Bombers are already stationed regularly at Anderson Air Force Base on rotation from the US, as are aerial tankers essential to long range operations. A wing of 48 fighters is on the way. Perhaps most critical will be unmanned surveillance and intelligence aircraft known as Global Hawk that can remain on station for 24 hours at a range of 1200 miles from base.
Reconstruction of runways from which bombing runs were flown over Vietnam 35 years ago has started. A new hanger has been built and more are on the drawing board; they will be typhoon-proof so that aircraft need not be flown out to escape the storms to which Guam is prone.
Housing for air and base crews and support facilities must be built. Altogether, says General Paul Hester, who commands the Pacific Air Forces from its headquarters at Hickam Air Force Base in Hawaii, executing Air Force plans will cost "well over US$2 billion."

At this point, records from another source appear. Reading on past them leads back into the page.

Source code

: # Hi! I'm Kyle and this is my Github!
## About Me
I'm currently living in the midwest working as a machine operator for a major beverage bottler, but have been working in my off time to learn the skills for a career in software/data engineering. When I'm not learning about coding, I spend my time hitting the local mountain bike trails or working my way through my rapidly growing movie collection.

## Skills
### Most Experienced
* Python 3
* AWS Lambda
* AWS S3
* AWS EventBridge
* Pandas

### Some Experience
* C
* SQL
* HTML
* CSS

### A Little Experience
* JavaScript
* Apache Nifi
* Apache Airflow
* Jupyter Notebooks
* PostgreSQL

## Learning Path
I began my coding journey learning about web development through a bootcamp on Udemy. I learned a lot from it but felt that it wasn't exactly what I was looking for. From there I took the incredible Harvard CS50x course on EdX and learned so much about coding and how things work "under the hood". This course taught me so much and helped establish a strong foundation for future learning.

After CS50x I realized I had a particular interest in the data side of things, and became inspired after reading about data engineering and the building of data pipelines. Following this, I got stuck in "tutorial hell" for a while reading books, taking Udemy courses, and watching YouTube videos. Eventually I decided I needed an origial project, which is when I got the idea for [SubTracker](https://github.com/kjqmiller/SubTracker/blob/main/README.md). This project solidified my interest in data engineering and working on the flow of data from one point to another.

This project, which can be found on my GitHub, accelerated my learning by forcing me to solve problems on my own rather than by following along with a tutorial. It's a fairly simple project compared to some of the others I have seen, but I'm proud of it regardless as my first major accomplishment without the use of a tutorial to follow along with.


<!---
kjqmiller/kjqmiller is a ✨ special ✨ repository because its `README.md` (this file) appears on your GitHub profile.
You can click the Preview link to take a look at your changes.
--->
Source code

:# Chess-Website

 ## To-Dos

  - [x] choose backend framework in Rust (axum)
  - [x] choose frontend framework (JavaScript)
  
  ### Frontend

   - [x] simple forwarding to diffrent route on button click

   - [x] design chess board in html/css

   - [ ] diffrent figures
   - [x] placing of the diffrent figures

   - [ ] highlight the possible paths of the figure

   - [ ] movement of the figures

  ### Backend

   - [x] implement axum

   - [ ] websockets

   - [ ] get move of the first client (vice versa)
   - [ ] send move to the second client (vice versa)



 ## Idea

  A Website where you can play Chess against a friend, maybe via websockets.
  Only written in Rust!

The Marine Corps, under a new US-Japan agreement, will move 8,000 Marines including the III Marine Expeditionary Force headquarters and a brigade of combat troops from Okinawa to Guam. The Navy has based three attack submarines at Guam and is planning to send two more but the repair and maintenance facilities must be refurbished.
To support this military buildup, Guam's electrical grid, its roads and water and sewage systems need to be refurbished after years of neglect. Schools must be expanded. The bill for these plans will probably come close to US$10 billion over 10 years.

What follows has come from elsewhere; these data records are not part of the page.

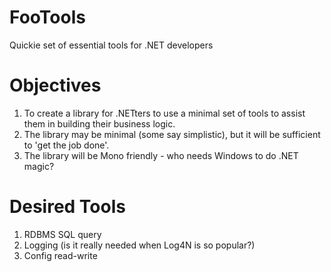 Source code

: FooTools
========

Quickie set of essential tools for .NET developers

Objectives
==========

1. To create a library for .NETters to use a minimal set of tools to assist them in building their business logic.
2. The library may be minimal (some say simplistic), but it will be sufficient to 'get the job done'.
3. The library will be Mono friendly - who needs Windows to do .NET magic?

Desired Tools
=============
1. RDBMS SQL query
2. Logging (is it really needed when Log4N is so popular?)
3. Config read-write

Guam has become a focus for US military planners for three reasons.
First, American control: Guam is US territory so the forces do not need permission from a foreign government to go into action.
Nationalistic pressures drove US forces from the Philippines in 1992. South Korea says it would restrict US forces seeking to deploy from there. Even Japan, considered a solid US ally, must take into account local political pressures that may affect US deployments.
The second consideration is what military planners call "backfilling." As ground troops from South Korea, Japan, Alaska and Hawaii and aircraft carriers, surface warships and submarines have deployed to Iraq, other forces, particularly warplanes, have been realigned in the Pacific to maintain deterrence against North Korea and China.
And thirdly, there is the so-called "tyranny of distance," another military term describing the long distances forces must travel across the Pacific from the US to reach operational targets. Bases in Guam will put air power within striking range of targets in North Korea, the Taiwan Strait and the South China Sea.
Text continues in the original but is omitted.